▸ WORK REQUEST
For the listing below, return the line containing "В результате столбец", the line containing "Пусть: $Rg(A) = Rg(A|B)", and all lines in between, exactly as written and nothing else.
====
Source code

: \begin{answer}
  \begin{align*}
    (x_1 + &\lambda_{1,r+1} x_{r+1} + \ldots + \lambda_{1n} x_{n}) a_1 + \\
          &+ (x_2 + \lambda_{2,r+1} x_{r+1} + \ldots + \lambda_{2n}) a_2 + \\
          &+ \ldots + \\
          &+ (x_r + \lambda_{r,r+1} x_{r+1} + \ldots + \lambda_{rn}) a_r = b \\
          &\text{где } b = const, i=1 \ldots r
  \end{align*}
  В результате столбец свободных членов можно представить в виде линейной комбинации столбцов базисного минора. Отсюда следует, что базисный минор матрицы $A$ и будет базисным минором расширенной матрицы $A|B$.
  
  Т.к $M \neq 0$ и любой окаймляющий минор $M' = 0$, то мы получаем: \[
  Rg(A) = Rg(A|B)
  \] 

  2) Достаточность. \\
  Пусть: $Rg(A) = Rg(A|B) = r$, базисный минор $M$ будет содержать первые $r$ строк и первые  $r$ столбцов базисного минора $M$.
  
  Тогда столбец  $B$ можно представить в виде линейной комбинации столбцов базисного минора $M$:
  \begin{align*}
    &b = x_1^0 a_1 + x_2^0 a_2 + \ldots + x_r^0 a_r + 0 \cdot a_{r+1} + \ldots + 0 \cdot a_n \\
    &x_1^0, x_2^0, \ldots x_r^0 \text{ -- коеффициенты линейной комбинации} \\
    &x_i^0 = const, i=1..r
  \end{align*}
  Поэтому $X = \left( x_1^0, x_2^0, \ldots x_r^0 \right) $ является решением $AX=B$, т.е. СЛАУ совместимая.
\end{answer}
====
▸ RESPONSE TO THIS EXERCISE
  В результате столбец свободных членов можно представить в виде линейной комбинации столбцов базисного минора. Отсюда следует, что базисный минор матрицы $A$ и будет базисным минором расширенной матрицы $A|B$.
  
  Т.к $M \neq 0$ и любой окаймляющий минор $M' = 0$, то мы получаем: \[
  Rg(A) = Rg(A|B)
  \] 

  2) Достаточность. \\
  Пусть: $Rg(A) = Rg(A|B) = r$, базисный минор $M$ будет содержать первые $r$ строк и первые  $r$ столбцов базисного минора $M$.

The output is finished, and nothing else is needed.